Einstein Admired Jesus But Did Not Worship Him

Shortly after his 50th birthday, Einstein also gave a remarkable interview in which he was more revealing than he had ever been about his religious sensibility.... To what extent are you influenced by Christianity? "As a child I received instruction both in the Bible and in the Talmud. I am a Jew, but I am enthralled by the luminous figure of the Nazarene." You accept the historical existence of Jesus? "Unquestionably! No one can read the Gospels without feeling the actual presence of Jesus. His personality pulsates in every word. No myth is filled with such life." Do you believe in God? "I'm not an atheist. I don't think I can call myself a pantheist. The problem involved is too vast for our limited minds.

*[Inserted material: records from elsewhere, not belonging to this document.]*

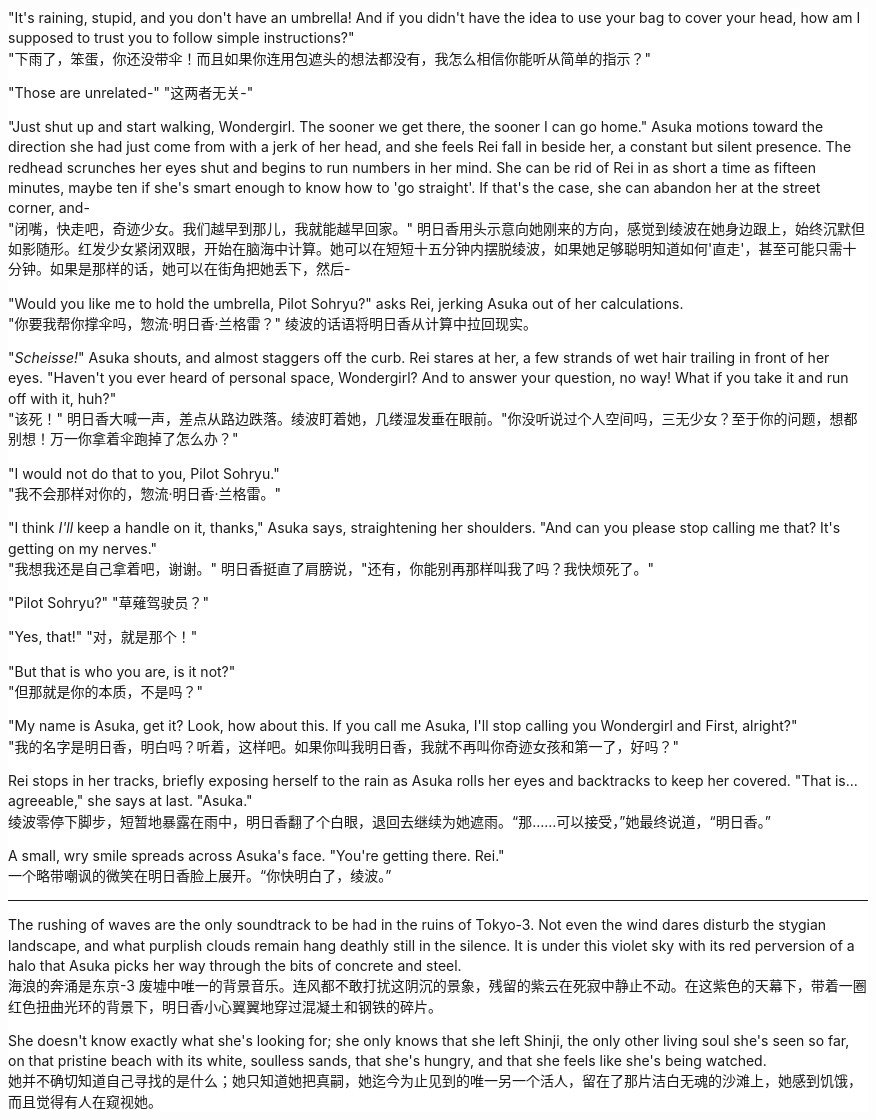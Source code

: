 "It's raining, stupid, and you don't have an umbrella! And if you didn't have the idea to use your bag to cover your head, how am I supposed to trust you to follow simple instructions?"  
"下雨了，笨蛋，你还没带伞！而且如果你连用包遮头的想法都没有，我怎么相信你能听从简单的指示？"

"Those are unrelated-" "这两者无关-"

"Just shut up and start walking, Wondergirl. The sooner we get there, the sooner I can go home." Asuka motions toward the direction she had just come from with a jerk of her head, and she feels Rei fall in beside her, a constant but silent presence. The redhead scrunches her eyes shut and begins to run numbers in her mind. She can be rid of Rei in as short a time as fifteen minutes, maybe ten if she's smart enough to know how to 'go straight'. If that's the case, she can abandon her at the street corner, and-  
"闭嘴，快走吧，奇迹少女。我们越早到那儿，我就能越早回家。" 明日香用头示意向她刚来的方向，感觉到绫波在她身边跟上，始终沉默但如影随形。红发少女紧闭双眼，开始在脑海中计算。她可以在短短十五分钟内摆脱绫波，如果她足够聪明知道如何'直走'，甚至可能只需十分钟。如果是那样的话，她可以在街角把她丢下，然后-

"Would you like me to hold the umbrella, Pilot Sohryu?" asks Rei, jerking Asuka out of her calculations.  
"你要我帮你撑伞吗，惣流·明日香·兰格雷？" 绫波的话语将明日香从计算中拉回现实。

"_Scheisse!_" Asuka shouts, and almost staggers off the curb. Rei stares at her, a few strands of wet hair trailing in front of her eyes. "Haven't you ever heard of personal space, Wondergirl? And to answer your question, no way! What if you take it and run off with it, huh?"  
"该死！" 明日香大喊一声，差点从路边跌落。绫波盯着她，几缕湿发垂在眼前。"你没听说过个人空间吗，三无少女？至于你的问题，想都别想！万一你拿着伞跑掉了怎么办？"

"I would not do that to you, Pilot Sohryu."  
"我不会那样对你的，惣流·明日香·兰格雷。"

"I think _I'll_ keep a handle on it, thanks," Asuka says, straightening her shoulders. "And can you please stop calling me that? It's getting on my nerves."  
"我想我还是自己拿着吧，谢谢。" 明日香挺直了肩膀说，"还有，你能别再那样叫我了吗？我快烦死了。"

"Pilot Sohryu?" "草薙驾驶员？"

"Yes, that!" "对，就是那个！"

"But that is who you are, is it not?"  
"但那就是你的本质，不是吗？"

"My name is Asuka, get it? Look, how about this. If you call me Asuka, I'll stop calling you Wondergirl and First, alright?"  
"我的名字是明日香，明白吗？听着，这样吧。如果你叫我明日香，我就不再叫你奇迹女孩和第一了，好吗？"

Rei stops in her tracks, briefly exposing herself to the rain as Asuka rolls her eyes and backtracks to keep her covered. "That is... agreeable," she says at last. "Asuka."  
绫波零停下脚步，短暂地暴露在雨中，明日香翻了个白眼，退回去继续为她遮雨。“那……可以接受，”她最终说道，“明日香。”

A small, wry smile spreads across Asuka's face. "You're getting there. Rei."  
一个略带嘲讽的微笑在明日香脸上展开。“你快明白了，绫波。”

---

The rushing of waves are the only soundtrack to be had in the ruins of Tokyo-3. Not even the wind dares disturb the stygian landscape, and what purplish clouds remain hang deathly still in the silence. It is under this violet sky with its red perversion of a halo that Asuka picks her way through the bits of concrete and steel.  
海浪的奔涌是东京-3 废墟中唯一的背景音乐。连风都不敢打扰这阴沉的景象，残留的紫云在死寂中静止不动。在这紫色的天幕下，带着一圈红色扭曲光环的背景下，明日香小心翼翼地穿过混凝土和钢铁的碎片。

She doesn't know exactly what she's looking for; she only knows that she left Shinji, the only other living soul she's seen so far, on that pristine beach with its white, soulless sands, that she's hungry, and that she feels like she's being watched.  
她并不确切知道自己寻找的是什么；她只知道她把真嗣，她迄今为止见到的唯一另一个活人，留在了那片洁白无魂的沙滩上，她感到饥饿，而且觉得有人在窥视她。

We are in the position of a little child entering a huge library filled with books in many languages. The child knows someone must have written those books. It does not know how. It does not understand the languages in which they are written. The child dimly suspects a mysterious order in the arrangement of the books but doesn't know what it is. That, it seems to me, is the attitude of even the most intelligent human being toward God. We see the universe marvelously arranged and obeying certain laws but only dimly understand these laws." Is this a Jewish concept of God? "I am a determinist. I do not believe in free will. Jews believe in free will. They believe that man shapes his own life. I reject that doctrine. In that respect I am not a Jew." Is this Spinoza's God? "I am fascinated by Spinoza's pantheism, but I admire even more his contribution to modern thought because he is the first philosopher to deal with the soul and body as one, and not two separate things." Do you believe in immortality? "No. And one life is enough for me."